Enero ha comenzado como siempre, con frío y deudas aplazadas, aunque solo utilicemos el primero como tema de conversación, después de aceptar que hablar del tiempo ha trascendido la mera cortesía durante un viaje en ascensor. La televisión nos ha convertido en expertos en isobaras a falta de nuevas noticias sobre la herencia de Paquirri o más detalles sobre la nueva vida de Iker y Sara en su regreso a Madrid, y pese al reconocido y compartido sentimiento de asquito y vergüenza ajena que emana de las tertulias en las que se trafica con la vida privada de los demás.
La información meteorológica misma, como género televisivo, se ha convertido en uno de esos fenómenos a los que cuesta encontrar explicación, salvo por el justificado anuncio de una ciclogénesis explosiva, un vendaval de aire siberiano o tormentas con nombre de mujer -Filomena a su pesar-. Por lo demás, basan su existencia en convertir en extraordinario lo que no deja de ser una lógica científica aceptada durante siglos, por todo tipo de civilizaciones y el más común de los mortales: en verano hace calor y frío en invierno, época en la que es posible incluso alguna nevada, lo que le concede per se el rango de acontecimiento.
Acabo de ver a un reportero enterrado en la nieve para demostrar las habilidades del sabueso de un equipo de rescate.

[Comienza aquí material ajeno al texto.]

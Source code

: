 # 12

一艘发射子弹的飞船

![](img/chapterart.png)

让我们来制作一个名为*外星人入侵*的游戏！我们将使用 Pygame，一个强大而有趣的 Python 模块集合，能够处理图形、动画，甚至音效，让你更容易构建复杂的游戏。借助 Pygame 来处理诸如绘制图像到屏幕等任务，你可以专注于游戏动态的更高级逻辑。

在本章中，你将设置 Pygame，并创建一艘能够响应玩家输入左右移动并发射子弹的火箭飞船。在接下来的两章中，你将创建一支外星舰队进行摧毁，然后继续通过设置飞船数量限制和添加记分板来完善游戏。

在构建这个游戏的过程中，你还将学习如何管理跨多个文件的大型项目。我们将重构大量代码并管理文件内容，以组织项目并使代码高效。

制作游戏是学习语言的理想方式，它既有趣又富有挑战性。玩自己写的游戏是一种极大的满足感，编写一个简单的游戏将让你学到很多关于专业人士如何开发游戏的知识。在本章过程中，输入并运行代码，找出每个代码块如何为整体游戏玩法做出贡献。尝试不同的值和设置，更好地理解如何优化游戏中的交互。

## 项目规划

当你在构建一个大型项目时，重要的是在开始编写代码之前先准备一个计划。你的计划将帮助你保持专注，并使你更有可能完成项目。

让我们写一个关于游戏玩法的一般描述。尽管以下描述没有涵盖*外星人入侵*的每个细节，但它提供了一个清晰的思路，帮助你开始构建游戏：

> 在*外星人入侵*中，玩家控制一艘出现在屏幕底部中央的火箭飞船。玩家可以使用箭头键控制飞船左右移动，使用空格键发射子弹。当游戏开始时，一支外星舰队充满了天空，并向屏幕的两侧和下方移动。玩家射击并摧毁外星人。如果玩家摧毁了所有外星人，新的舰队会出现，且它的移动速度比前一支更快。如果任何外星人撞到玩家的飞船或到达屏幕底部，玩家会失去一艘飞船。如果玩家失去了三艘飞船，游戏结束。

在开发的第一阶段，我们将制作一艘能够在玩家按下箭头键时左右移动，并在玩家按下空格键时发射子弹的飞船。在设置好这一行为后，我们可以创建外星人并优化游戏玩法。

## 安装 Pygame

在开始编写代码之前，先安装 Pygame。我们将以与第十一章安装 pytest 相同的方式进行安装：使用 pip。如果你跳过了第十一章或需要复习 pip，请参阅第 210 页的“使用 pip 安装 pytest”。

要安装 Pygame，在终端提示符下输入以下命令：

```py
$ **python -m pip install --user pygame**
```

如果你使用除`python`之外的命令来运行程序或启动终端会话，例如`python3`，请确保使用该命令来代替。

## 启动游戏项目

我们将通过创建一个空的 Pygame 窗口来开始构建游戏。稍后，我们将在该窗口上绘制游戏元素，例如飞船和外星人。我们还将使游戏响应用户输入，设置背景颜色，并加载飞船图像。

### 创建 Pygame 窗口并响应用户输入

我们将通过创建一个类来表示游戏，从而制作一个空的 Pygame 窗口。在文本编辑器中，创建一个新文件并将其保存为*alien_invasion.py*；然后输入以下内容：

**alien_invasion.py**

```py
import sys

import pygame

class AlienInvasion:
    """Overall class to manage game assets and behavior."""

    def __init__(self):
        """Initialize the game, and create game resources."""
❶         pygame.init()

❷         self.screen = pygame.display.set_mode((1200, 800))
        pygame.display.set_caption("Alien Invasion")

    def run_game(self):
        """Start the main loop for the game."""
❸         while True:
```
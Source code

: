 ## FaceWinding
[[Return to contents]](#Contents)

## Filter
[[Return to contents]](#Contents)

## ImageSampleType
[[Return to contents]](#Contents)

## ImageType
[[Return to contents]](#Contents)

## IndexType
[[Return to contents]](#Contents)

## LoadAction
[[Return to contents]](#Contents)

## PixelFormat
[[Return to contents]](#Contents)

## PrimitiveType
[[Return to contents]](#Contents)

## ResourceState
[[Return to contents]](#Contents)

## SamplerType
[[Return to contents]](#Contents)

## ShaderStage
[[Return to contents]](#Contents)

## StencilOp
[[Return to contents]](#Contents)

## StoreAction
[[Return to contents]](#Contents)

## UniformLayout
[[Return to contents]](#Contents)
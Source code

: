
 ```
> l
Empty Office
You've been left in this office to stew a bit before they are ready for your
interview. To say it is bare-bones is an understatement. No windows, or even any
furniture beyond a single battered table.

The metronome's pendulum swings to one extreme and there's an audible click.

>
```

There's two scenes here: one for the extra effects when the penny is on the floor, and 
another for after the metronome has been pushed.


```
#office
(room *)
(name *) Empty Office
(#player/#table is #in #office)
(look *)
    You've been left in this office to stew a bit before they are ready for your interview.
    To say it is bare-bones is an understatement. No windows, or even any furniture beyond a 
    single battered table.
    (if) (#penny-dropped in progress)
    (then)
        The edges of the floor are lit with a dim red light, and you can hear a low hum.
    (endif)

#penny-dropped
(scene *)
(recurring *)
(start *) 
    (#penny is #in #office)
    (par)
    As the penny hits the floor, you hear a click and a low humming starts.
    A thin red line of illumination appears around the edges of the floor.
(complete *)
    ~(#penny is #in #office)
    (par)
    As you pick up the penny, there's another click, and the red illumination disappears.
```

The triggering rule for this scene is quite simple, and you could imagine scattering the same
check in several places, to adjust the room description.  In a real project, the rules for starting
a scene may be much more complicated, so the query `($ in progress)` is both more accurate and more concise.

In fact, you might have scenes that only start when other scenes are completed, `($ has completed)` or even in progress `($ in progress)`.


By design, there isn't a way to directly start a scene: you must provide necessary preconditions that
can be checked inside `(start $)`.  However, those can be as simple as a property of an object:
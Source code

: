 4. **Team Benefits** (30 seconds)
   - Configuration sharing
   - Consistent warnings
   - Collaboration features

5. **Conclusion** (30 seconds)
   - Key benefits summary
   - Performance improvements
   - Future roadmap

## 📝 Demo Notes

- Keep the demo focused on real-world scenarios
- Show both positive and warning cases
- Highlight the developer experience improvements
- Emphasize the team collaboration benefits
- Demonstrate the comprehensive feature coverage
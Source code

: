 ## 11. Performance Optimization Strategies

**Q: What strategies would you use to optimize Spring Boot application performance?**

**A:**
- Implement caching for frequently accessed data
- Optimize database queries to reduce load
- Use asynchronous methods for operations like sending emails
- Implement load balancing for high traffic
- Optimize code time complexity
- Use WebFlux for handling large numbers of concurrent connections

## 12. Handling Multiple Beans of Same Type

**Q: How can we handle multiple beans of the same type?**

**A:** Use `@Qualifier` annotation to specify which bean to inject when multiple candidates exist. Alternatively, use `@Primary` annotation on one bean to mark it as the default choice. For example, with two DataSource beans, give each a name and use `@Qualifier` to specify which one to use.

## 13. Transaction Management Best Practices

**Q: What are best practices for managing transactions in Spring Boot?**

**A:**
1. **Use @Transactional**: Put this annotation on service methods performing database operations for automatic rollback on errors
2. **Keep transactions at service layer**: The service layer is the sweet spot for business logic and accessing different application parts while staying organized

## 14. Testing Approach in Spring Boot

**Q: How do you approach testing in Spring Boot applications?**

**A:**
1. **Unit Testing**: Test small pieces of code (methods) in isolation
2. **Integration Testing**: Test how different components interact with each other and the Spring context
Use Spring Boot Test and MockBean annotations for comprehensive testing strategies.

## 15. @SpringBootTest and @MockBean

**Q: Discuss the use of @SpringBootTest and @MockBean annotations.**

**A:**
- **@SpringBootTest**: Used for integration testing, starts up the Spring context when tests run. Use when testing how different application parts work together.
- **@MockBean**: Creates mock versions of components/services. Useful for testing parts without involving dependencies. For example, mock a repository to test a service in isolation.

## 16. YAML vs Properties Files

Será por si nos sorprende una avalancha y anda el perro cerca, puesto que es la única ecuación posible que haría útil el ejercicio práctico. Pero hay más compañeros haciendo méritos en la arriesgada misión de informar, entretener y experimentar los estragos del temporal en sus propias carnes a falta de una mejor exclusiva -léase drama-, o de algún incidente inesperado e inexplicable, como que la lluvia volviese hacia arriba, o cualquier otro hallazgo no descartable en televisión, que es capaz, como la política, de hacer posible lo imposible, y, a diferencia de la segunda, hasta de lograrlo.
Claro que, en estos momentos, el de “imposible” es un término en deconstrucción tras los inverosímiles altercados acaecidos en Washington. Decía Hitchcock que quienes criticaban sus películas por falta de verosimilitud eran tipos “sin imaginación”, y por las escalinatas del Capitolio ha corrido a raudales, salvo por el hecho de que no se trataba de un espectáculo de ficción, sino de una turba al dictado de a quien le basta con apretar el botón rojo para mandarnos a todos al mismísimo. Los guionistas de
Spitting Image supieron anticiparse a esa posibilidad en los 80, cuando retrataron a Reagan confundiendo el botón lanzamisiles con el del despertador, pero hasta el expresidente que martirizó nuestra infancia con terceras guerras mundiales o de las galaxias nos parece ahora un tipo de lo más sensato en comparación con Trump.
En cualquier caso, Donald y Filomena no dejan de ser meras distracciones en medio de una pesadilla de la que es difícil despertar, incluso con el antídoto en la mano, como si solo sirviera para envolver la pesadilla con otra nueva, que es a lo que nos hemos dedicado desde el final del verano. Porque lo de las nuevas restricciones está muy bien, tras la dispensa navideña durante la que hemos gestado la tercera ola, pero parece increíble que con la solución en la mano nos tomemos tanto tiempo en implementarla, como si en vez de inyectar dosis se estuviesen desactivando bombas, y no se trata de elegir entre el cable azul o el cable rojo, sino de pinchar en un brazo y vámonos que nos vamos.
Si la solución pasa por poner las vacunas, no se entiende que los gobiernos sigan sin echar el resto; es decir, contratando a más enfermeros para que ayuden a dispensarlas, implicando a los médicos en el dispositivo si es necesario y pagando las horas extra que hagan falta para que fines de semana y festivos no se interrumpa el mayor y más decisivo operativo humanitario de nuestra historia, ya que, a este ritmo, será difícil alcanzar los muy optimistas porcentajes de inmunización colectiva a los que se aspira de cara al verano. No parece imposible afrontar el esfuerzo. No finjan un imposible. No pedimos que la lluvia vuelva hacia arriba. Solo más manos.